Anche questo 31 maggio l’Organizzazione Mondiale della Sanità rinnova il suo impegno per un mondo libero dal tabacco. Il tema scelto per il 2026 — “Unmasking the Appeal – Countering Nicotine and Tobacco Addiction” — prosegue e approfondisce la campagna dell’anno scorso: l’industria del tabacco e della nicotina continua a reinventare e riconfezionare i propri prodotti per agganciare una nuova generazione, in particolare bambini e adolescenti, eludendo le misure di controllo divenute sempre più severe.
La Lega Italiana per la Lotta contro i Tumori, come ogni anno, fa proprio l’appello e rinnova il suo impegno ad aumentare la consapevolezza dei cittadini sui danni prodotti dal fumo in ogni sua forma.
In Italia si stima che circa 15 milioni di persone fumino regolarmente, ovvero un adulto su quattro. Il fumo causa oltre 93.000 morti ogni anno nel nostro Paese, per lo più riconducibili a tumori polmonari, malattie cardiovascolari, ictus e broncopneumopatie croniche ostruttive. A livello globale il tabacco è responsabile della morte di oltre 8 milioni di persone ogni anno.
Il mimetismo dell’industria: nuovi prodotti, stessa dipendenza
Aromi, confezioni accattivanti e marketing ingannevole vengono utilizzati per far apparire alla moda prodotti altamente assuefacenti e dannosi. Sigarette elettroniche, dispositivi a tabacco riscaldato, bustine di nicotina e dispositivi a nicotina sintetica vengono promossi come “innovazione” o come “alternativa meno dannosa”: in realtà sono progettati per aumentare il potenziale di dipendenza e reclutare nuovi consumatori tra i più giovani.

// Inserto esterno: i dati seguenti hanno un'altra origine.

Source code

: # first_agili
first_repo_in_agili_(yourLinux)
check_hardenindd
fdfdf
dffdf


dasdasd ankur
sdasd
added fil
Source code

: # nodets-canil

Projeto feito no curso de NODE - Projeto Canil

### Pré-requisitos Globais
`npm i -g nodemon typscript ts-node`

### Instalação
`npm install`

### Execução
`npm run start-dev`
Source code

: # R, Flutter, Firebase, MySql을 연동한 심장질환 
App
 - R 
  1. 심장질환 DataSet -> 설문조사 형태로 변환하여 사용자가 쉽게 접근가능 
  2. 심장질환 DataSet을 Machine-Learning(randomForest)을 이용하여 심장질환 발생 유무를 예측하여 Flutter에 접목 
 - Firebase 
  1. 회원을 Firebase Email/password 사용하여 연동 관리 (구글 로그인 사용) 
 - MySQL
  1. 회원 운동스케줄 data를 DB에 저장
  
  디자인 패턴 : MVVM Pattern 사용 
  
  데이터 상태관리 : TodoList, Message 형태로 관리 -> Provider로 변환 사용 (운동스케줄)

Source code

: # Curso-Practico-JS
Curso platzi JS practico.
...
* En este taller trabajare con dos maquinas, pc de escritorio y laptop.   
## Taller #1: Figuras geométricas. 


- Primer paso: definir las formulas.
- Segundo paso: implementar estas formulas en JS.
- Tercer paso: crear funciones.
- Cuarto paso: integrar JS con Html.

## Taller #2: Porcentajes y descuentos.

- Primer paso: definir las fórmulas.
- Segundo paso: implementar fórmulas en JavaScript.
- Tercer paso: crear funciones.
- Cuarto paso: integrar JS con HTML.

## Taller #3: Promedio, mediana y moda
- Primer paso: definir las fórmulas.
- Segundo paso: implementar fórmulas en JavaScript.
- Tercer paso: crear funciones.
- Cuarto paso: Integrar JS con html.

I dati parlano chiaro: almeno 40 milioni di bambini tra i 13 e i 15 anni nel mondo dichiarano di fare uso attuale di almeno un prodotto del tabacco. Sponsorizzazioni di eventi lifestyle, campagne affidate a micro-influencer sui social media e packaging dai colori vivaci sono le armi con cui l’industria associa il fumo a fascino, libertà e successo personale.
LILT Genova è da anni in prima linea nella prevenzione del tabagismo tra le giovani generazioni, con campagne di sensibilizzazione e attività di educazione alla salute nelle scuole della città. Riconoscere le tattiche dell’industria è il primo passo per non caderne vittima.

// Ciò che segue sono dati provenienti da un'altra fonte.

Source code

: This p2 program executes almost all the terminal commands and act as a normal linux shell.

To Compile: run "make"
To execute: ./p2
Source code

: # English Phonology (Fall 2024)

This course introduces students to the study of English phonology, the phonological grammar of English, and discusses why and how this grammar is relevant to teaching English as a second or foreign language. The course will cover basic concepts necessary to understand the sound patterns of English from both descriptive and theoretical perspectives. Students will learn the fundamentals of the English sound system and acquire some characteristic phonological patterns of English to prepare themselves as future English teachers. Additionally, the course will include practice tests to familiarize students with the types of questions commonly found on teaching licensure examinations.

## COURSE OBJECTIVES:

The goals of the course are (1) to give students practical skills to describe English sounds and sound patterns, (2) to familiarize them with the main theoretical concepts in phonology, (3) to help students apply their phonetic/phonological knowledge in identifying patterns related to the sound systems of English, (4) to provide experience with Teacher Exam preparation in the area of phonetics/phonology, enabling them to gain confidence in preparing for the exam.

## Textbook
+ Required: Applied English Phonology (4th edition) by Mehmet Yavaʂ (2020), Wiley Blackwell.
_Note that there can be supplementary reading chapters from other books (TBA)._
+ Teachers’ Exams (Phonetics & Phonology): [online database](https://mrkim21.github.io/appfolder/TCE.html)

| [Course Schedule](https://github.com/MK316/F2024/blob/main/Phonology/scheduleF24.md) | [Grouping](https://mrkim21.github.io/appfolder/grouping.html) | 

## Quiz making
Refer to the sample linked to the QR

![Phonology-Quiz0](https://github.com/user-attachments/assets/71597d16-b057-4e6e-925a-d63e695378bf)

Aderisci alla campagna: 5 euro contro il fumo
In occasione della Giornata Mondiale senza Tabacco, la LILT nazionale rinnova il suo impegno e invita a sostenere la campagna di raccolta firme “5 euro contro il fumo”. Si tratta di una raccolta firme per chiedere l’aumento di 5 euro sul prezzo delle sigarette (e di tutti i prodotti da fumo) con l’obiettivo di ridurre il tabagismo. La campagna ha da qualche giorno raggiunto il traguardo delle 50.000 firme necessarie per presentare il disegno di legge al legislatore.